FRESNO, Calif. (KFSN) -- Once a teenager found guilty of orchestrating the murder of a girl she viewed as a romantic rival, a Madera County woman is fighting to get out of prison under the new rules of Prop 57.

Eleven years ago, Brittany Navarra arranged the murder of Krista Rae Pike.

Four years ago, a judge sentenced her to life in prison without parole.

When a jury found Brittany Navarra guilty of murder, a dark cloud finally broke for her victim's family.

But Tuesday, the wind blew in a new storm.

Navarra was back in a Madera County courtroom, with a chance at freedom.

"The people obviously are arguing this defendant is not a fit subject for juvenile court," said Madera County district attorney Sally Moreno. "She should be transferred to adult court."

Even though Navarra is now 27, her case is officially in juvenile court.

RELATED: Prop 57 casts cloud over family of murdered Madera teen, killer could be released

Prop 57 changed the rules so prosecutors can't just file an adult case against a juvenile. They have to convince a judge.

"Did this take planning and preparation and consideration and is this the kind of crime that should be held accountable under adult standards?" Moreno said the judge will consider. "Or are these crimes that are committed typically by juveniles? Do they reflect the fact that someone didn't have adequate time to think about this? Is this an impulsive kind of a crime?"

It's called a fitness hearing or a transfer hearing and Navarra gets one because she was 16 at the time of the murder and hadn't exhausted her appeals by the time Prop 57 became law.

Navarra convinced 18-year-old Dustin Gran to kill Krista Rae Pike because Pike was engaged to a teenager Navarra wanted to date.

Moreno says the crime clearly took planning and coordination.

But if a judge disagrees, the case stays in juvenile court, and if it does Navarra gets out of prison because is 27 now and juveniles don't stay locked up past age 25.

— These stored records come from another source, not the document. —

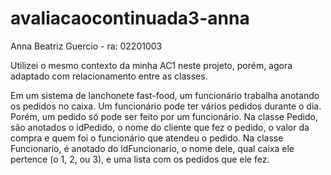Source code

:# avaliacaocontinuada3-anna

Anna Beatriz Guercio - ra: 02201003

Utilizei o mesmo contexto da minha AC1 neste projeto, porém, agora adaptado com relacionamento entre as classes.

Em um sistema de lanchonete fast-food, um funcionário trabalha anotando os pedidos no caixa. 
Um funcionário pode ter vários pedidos durante o dia. Porém, um pedido só pode ser 
feito por um funcionário.
Na classe Pedido, são anotados o idPedido, o nome do cliente que fez o pedido, o valor da compra e quem foi o funcionário que atendeu o pedido.
Na classe Funcionario, é anotado do idFuncionario, o nome dele, qual caixa ele pertence (o 1, 2, ou 3), e uma lista com os pedidos que ele fez.


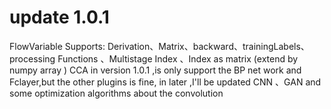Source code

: # update 1.0.1
FlowVariable Supports: Derivation、Matrix、backward、trainingLabels、processing Functions 、Multistage Index 、Index as matrix 
(extend by numpy array )
CCA in version 1.0.1 ,is only support the BP net work and Fclayer,but the other plugins is fine, in later ,I'll be updated CNN 、GAN and some optimization algorithms about the convolution

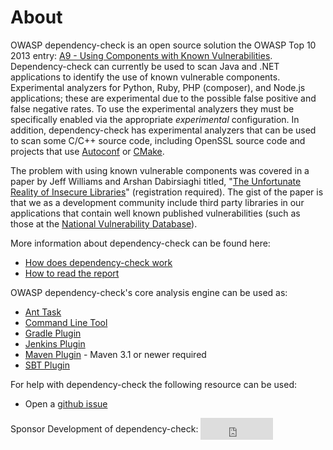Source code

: About
====================
OWASP dependency-check is an open source solution the OWASP Top 10 2013 entry:
[A9 - Using Components with Known Vulnerabilities](https://www.owasp.org/index.php/Top_10_2013-A9-Using_Components_with_Known_Vulnerabilities).
Dependency-check can currently be used to scan Java and .NET applications to 
identify the use of known vulnerable components. Experimental analyzers for 
Python, Ruby, PHP (composer), and Node.js applications; these are experimental
due to the possible false positive and false negative rates. To use the experimental
analyzers they must be specifically enabled via the appropriate _experimental_
configuration. In addition, dependency-check has experimental analyzers that can 
be used to scan some C/C++ source code, including OpenSSL source code and projects
that use [Autoconf](https://www.gnu.org/software/autoconf/) or
[CMake](http://www.cmake.org/overview/).

The problem with using known vulnerable components was covered in a paper by
Jeff Williams and Arshan Dabirsiaghi titled, "[The Unfortunate Reality of
Insecure Libraries](http://www1.contrastsecurity.com/the-unfortunate-reality-of-insecure-libraries?&amp;__hssc=92971330.1.1412763139545&amp;__hstc=92971330.5d71a97ce2c038f53e4109bfd029b71e.1412763139545.1412763139545.1412763139545.1&amp;hsCtaTracking=7bbb964b-eac1-454d-9d5b-cc1089659590%7C816e01cf-4d75-449a-8691-bd0c6f9946a5)"
(registration required). The gist of the paper is that we as a development
community include third party libraries in our applications that contain well
known published vulnerabilities \(such as those at the
[National Vulnerability Database](http://web.nvd.nist.gov/view/vuln/search)\).

More information about dependency-check can be found here:

* [How does dependency-check work](general/internals.html)
* [How to read the report](general/thereport.html)

OWASP dependency-check's core analysis engine can be used as:

- [Ant Task](dependency-check-ant/index.html)
- [Command Line Tool](dependency-check-cli/index.html)
- [Gradle Plugin](dependency-check-gradle/index.html)
- [Jenkins Plugin](dependency-check-jenkins/index.html)
- [Maven Plugin](dependency-check-maven/index.html) - Maven 3.1 or newer required
- [SBT Plugin](https://github.com/albuch/sbt-dependency-check)

For help with dependency-check the following resource can be used:

- Open a [github issue](https://github.com/jeremylong/DependencyCheck/issues)

<div style="display: flex;align-items:center;">Sponsor Development of dependency-check:&nbsp;<iframe src="https://github.com/sponsors/jeremylong/button" title="Sponsor jeremylong" height="35" width="116" style="border: 0;"></iframe></div>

"Everybody's passing laws thinking about defendants and criminals and it seems like nobody pauses to think about what happens to the victims in this case and many other cases where they thought this was done and they put this to bed and then 'no that's not the case'," Moreno said. "We're going to dredge it all up again and again."

The judge wouldn't allow our cameras in the courtroom Tuesday, but Navarra sat by her attorney in shackles and a blue-and-white polka dot prison jumpsuit.

She'll be back for another hearing next month. And then in July, attorneys will argue the case and the judge will make his decision.